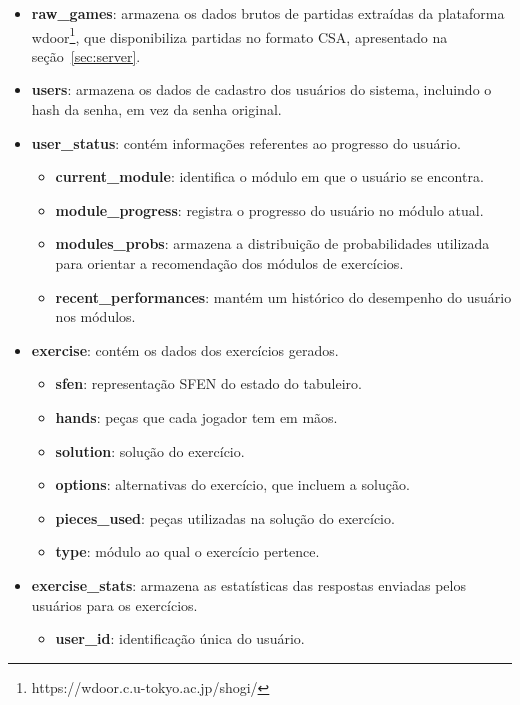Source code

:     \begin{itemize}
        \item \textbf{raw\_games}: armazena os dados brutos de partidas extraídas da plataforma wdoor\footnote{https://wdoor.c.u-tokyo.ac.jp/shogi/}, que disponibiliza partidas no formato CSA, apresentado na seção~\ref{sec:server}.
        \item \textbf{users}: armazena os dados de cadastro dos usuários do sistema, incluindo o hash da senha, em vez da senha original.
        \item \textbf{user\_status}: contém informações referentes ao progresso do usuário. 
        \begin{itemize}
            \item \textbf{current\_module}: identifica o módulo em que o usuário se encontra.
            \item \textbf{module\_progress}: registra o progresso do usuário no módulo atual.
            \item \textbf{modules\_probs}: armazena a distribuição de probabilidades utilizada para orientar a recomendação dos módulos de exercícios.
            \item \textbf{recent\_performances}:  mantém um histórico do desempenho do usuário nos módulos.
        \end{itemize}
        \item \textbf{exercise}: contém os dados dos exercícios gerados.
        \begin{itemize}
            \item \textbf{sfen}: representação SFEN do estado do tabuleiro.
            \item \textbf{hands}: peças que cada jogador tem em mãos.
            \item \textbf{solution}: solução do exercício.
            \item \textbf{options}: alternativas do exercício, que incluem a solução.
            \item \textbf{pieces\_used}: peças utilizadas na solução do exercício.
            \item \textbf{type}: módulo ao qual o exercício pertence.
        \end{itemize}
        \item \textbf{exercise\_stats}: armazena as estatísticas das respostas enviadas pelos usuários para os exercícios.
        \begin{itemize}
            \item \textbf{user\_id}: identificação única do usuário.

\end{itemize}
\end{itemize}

═══

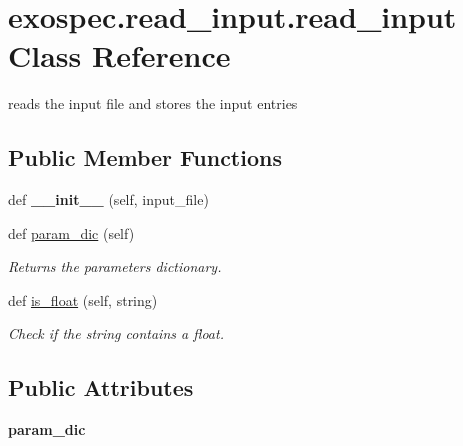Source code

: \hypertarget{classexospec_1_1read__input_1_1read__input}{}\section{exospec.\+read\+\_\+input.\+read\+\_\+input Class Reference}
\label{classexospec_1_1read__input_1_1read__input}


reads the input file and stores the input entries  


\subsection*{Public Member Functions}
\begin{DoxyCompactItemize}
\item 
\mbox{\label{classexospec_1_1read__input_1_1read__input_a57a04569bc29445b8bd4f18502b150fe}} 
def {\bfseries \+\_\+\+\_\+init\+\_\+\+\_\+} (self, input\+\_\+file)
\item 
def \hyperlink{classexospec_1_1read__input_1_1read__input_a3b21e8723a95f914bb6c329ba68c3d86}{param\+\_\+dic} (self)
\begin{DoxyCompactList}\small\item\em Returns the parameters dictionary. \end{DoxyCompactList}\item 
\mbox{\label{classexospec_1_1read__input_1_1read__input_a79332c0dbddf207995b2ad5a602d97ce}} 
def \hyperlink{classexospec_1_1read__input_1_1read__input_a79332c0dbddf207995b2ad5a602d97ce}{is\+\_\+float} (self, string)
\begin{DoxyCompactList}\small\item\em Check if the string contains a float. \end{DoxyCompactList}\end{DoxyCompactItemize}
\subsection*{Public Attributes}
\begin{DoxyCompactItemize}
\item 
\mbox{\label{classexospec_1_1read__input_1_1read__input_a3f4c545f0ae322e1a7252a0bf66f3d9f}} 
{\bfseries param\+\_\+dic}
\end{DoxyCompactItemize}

═══

* **PROBLEM TO SOLVE**: Take the records above and return, word for word, only the lines that fall from the line with "da senha original." to the line with "única do usuário.", both of them included.

* **SOLUTION**:
        \item \textbf{users}: armazena os dados de cadastro dos usuários do sistema, incluindo o hash da senha, em vez da senha original.
        \item \textbf{user\_status}: contém informações referentes ao progresso do usuário. 
        \begin{itemize}
            \item \textbf{current\_module}: identifica o módulo em que o usuário se encontra.
            \item \textbf{module\_progress}: registra o progresso do usuário no módulo atual.
            \item \textbf{modules\_probs}: armazena a distribuição de probabilidades utilizada para orientar a recomendação dos módulos de exercícios.
            \item \textbf{recent\_performances}:  mantém um histórico do desempenho do usuário nos módulos.
        \end{itemize}
        \item \textbf{exercise}: contém os dados dos exercícios gerados.
        \begin{itemize}
            \item \textbf{sfen}: representação SFEN do estado do tabuleiro.
            \item \textbf{hands}: peças que cada jogador tem em mãos.
            \item \textbf{solution}: solução do exercício.
            \item \textbf{options}: alternativas do exercício, que incluem a solução.
            \item \textbf{pieces\_used}: peças utilizadas na solução do exercício.
            \item \textbf{type}: módulo ao qual o exercício pertence.
        \end{itemize}
        \item \textbf{exercise\_stats}: armazena as estatísticas das respostas enviadas pelos usuários para os exercícios.
        \begin{itemize}
            \item \textbf{user\_id}: identificação única do usuário.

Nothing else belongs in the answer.